Returning south to San Francisco after a 6-month stint as a grateful hermit in the Sierras in 1970, my heart tugged me over to the Pacific coastline, where I eventually found myself leisurely touring along the supernaturally splendid Coastal Highway 1.
By the time I had reached the mouth of the Russian River it was late afternoon, and although the shoreline was rather socked in by a coastal fog, I decided to attempt a climb down the steep cliffs leading to the beach.
What moved me to challenge the elemental fates on that day I cannot recall, but the time-tested refrain, “It seemed like a good idea at the time…” could probably be inserted here.
I was about halfway down the side of the cliff wall when I realized I was in a bit of a predicament. I could proceed no further in my descent, since there was no apparent footing.
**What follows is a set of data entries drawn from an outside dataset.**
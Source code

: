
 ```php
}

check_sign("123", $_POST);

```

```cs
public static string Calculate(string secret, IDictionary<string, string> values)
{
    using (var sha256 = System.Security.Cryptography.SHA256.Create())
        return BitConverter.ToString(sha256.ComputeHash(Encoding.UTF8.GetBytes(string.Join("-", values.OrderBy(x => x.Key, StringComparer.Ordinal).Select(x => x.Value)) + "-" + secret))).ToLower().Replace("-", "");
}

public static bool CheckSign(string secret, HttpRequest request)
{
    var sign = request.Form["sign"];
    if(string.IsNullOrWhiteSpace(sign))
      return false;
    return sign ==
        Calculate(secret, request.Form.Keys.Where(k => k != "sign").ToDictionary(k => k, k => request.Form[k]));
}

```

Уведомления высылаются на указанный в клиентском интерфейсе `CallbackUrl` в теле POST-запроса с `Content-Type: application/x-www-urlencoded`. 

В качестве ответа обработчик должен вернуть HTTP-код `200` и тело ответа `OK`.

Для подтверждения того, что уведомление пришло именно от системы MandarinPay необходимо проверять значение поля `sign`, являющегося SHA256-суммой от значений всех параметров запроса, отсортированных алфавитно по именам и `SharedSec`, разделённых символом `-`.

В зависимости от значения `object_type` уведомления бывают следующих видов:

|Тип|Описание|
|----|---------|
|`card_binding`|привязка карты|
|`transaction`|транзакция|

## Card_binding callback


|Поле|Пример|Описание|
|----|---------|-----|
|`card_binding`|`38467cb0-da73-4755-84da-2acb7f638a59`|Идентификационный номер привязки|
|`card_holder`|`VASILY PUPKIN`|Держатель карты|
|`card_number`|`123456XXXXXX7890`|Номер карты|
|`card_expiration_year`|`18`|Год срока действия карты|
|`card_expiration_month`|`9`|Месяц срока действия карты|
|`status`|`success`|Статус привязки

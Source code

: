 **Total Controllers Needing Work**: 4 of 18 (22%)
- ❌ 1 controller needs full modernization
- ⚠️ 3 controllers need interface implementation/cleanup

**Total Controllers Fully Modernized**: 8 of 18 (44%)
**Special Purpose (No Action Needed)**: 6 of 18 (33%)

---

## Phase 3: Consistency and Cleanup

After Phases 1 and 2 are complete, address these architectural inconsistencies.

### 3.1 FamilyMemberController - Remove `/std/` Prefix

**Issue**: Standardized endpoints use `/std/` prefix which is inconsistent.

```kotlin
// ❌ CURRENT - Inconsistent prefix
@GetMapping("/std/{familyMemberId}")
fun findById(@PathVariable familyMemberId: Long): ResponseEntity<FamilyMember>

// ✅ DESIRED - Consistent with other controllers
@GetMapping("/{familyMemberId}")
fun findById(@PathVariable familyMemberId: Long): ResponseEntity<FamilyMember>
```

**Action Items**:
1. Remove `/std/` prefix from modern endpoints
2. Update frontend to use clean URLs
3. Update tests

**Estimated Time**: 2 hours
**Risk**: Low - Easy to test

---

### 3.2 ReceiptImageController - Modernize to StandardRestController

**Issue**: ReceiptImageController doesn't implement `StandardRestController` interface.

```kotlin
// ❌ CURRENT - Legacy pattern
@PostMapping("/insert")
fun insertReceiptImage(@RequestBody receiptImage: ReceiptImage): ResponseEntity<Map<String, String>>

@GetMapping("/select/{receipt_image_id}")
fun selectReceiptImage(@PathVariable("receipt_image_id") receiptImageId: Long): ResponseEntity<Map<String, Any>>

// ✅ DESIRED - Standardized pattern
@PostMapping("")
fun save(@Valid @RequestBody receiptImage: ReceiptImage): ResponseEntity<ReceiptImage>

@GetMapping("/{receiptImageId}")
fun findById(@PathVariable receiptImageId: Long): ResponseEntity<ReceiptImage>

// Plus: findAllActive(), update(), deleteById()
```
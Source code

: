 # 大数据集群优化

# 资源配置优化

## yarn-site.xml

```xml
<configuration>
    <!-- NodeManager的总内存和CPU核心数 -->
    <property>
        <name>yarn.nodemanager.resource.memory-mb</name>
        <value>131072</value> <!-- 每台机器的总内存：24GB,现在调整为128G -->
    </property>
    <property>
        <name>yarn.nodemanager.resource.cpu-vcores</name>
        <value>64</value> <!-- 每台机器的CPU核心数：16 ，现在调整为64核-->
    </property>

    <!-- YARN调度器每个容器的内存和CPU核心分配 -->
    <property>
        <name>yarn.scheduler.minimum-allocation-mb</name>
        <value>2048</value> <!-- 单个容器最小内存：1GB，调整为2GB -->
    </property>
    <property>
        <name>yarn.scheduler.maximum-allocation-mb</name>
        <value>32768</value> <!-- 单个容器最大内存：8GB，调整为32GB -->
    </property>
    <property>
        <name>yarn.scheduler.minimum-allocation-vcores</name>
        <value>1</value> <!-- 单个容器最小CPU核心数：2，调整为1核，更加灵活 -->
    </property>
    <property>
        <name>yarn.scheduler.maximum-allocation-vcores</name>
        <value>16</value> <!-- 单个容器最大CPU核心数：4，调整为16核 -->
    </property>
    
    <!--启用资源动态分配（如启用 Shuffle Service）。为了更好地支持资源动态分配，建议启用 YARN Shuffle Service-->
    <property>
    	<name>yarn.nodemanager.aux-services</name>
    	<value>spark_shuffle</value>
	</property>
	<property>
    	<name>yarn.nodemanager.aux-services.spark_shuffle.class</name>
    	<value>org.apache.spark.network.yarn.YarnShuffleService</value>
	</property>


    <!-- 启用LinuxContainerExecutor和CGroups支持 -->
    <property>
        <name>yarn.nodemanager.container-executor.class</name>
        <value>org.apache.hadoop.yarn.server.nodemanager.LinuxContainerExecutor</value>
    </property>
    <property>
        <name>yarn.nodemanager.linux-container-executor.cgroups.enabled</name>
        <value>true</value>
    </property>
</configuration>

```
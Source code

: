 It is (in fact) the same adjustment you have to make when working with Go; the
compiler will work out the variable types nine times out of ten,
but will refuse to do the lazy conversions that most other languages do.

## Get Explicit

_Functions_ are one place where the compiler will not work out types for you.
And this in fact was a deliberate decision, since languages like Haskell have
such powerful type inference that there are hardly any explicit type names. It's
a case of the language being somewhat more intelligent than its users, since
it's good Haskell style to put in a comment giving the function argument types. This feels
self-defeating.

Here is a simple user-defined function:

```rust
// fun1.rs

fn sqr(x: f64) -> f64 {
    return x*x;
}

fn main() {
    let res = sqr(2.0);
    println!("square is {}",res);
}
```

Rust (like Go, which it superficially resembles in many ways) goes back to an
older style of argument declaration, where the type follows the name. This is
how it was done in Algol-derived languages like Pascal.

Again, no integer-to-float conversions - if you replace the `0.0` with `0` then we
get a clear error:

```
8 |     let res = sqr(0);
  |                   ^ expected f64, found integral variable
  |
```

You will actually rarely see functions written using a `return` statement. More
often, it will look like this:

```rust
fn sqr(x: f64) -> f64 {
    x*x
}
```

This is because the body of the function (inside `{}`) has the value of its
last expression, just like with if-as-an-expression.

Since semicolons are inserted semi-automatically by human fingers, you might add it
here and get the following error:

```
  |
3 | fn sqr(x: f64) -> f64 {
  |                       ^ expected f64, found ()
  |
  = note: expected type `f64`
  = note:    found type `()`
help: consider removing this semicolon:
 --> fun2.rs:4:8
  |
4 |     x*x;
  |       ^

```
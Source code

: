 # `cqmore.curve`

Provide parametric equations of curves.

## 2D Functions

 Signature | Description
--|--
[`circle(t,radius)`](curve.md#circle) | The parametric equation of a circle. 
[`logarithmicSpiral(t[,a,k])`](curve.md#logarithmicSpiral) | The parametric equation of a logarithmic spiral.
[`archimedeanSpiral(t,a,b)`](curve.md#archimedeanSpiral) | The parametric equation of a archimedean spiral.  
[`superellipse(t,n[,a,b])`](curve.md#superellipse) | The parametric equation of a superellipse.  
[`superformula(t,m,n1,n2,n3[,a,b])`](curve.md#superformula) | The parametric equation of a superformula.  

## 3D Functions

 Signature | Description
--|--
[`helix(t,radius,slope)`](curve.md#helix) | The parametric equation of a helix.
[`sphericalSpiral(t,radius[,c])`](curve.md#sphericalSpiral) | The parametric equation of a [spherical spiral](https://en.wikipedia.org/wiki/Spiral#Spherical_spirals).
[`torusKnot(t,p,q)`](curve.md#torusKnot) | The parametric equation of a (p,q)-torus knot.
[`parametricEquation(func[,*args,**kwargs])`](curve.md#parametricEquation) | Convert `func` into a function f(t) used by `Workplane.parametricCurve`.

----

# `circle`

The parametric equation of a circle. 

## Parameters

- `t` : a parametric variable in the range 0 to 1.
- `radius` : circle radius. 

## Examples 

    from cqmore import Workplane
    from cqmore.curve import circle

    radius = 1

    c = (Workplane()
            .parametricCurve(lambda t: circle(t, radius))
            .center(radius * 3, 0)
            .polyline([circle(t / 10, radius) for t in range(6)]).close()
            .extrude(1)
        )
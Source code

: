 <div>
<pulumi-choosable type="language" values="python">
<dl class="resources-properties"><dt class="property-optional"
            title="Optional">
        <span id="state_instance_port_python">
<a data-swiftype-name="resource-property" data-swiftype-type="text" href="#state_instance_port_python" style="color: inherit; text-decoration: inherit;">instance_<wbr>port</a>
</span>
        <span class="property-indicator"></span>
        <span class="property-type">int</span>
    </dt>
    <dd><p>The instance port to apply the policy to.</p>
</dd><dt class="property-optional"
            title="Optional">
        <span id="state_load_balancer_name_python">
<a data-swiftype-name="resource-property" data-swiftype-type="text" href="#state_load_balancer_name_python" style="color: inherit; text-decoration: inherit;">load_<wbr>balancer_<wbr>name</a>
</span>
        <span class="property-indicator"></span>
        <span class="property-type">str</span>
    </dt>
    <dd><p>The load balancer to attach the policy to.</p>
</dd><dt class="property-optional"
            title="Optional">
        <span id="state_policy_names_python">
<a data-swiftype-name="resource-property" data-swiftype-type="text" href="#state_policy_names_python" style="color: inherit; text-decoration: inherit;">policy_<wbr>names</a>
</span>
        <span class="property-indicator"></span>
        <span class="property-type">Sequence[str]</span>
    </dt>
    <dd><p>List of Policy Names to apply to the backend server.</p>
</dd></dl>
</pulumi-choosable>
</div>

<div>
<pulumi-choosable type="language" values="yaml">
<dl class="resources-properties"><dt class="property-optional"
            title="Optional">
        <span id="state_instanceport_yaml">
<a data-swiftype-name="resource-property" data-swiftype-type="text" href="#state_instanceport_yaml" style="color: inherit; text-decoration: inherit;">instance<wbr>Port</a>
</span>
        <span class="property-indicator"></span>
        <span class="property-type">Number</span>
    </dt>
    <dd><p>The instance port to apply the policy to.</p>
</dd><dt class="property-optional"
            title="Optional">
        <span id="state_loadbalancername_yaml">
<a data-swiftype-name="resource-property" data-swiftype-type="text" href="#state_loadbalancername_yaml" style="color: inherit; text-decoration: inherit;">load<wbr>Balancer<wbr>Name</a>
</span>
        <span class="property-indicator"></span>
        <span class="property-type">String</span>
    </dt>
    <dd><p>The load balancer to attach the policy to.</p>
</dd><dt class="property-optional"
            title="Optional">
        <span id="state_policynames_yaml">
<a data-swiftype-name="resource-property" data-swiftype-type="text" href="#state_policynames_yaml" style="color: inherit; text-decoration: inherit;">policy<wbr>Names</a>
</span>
However, I had managed to reach a point that made any ascending retreat equally unviable.
As I grimly pondered the situation, I was suddenly startled: a madly barking, drool-slathered German Shepherd (dog) at the foot of the cliff below was focusing an unaccountable rage in my direction. We were the only two creatures on the foggy beach that day, it was getting dark, and a chill damp wind was now sweeping fiercely up the cliff face.
I was losing my footing on the rock indentation where I had temporarily perched. It was starting to crumble and I had to pee — real bad. The wind began to amp into a shriek. The insane dog’s barking blended with the voice of the wind, becoming even more hostile and incessant. My heart felt like it was going to join my bladder in some volcanic activity. Time seemed frozen, and the experience now seemed to loom as a defining moment for me.
Many have experienced this at some point in life – the psycho-physiological matrix of fear that cannot be casually swept aside by the comforting little lies we tell ourselves. All the little internal chattering narrative that we perpetually indulge runs smack into the unavoidable maw of clear and present breathless reality. First come the impotent curses, then the cold sweat panic, then the hallucinatory spree of mind in overwhelm, and then…
For a brief eternal instant the setting sun on the Pacific horizon peeked out below the cloud cover, and quickly spread its gorgeous illumination along the underbelly of the now transfigured blanket, and what a sight it was – the most riotously effulgent sunset I had ever seen!
Tears poured involuntarily down my cheeks – the imminent danger completely forgotten in the glory of the scene.
Just then a seagull, white, with ribbons of gray tapering down its wingspan, soared in a kind of lazy slow motion directly into my line of sight, and the wonder of its gliding aero-dynamism simply stopped my mind!
It was as if I had never really seen this before or, to be more precise – it was as if I was seeing it for the very first time once again – as I had when I was baby, with no words to limit it, no concepts to bind it to the mind’s dusty library of accumulated associations.
I Was this Wonder! All of it was me – free and utterly perfect just as it is – no past or future or any sense of time at all – just This! Here! Now!
My heart fell to peace. In this way, the world came to peace, to rest. And now I noticed my body almost floating down the side of the cliff. There was no calculation involved at all in the descent. I am sure, if you were an observer, you would have seen, in the dusky twilight, a rather remarkable feat of rock climbing!
When I alighted on the beach, the now-transformed dog came and snuggled its body against mine — we knew — and together we ambled off along the sand into the darkness, empty and full, two children of the Majesty.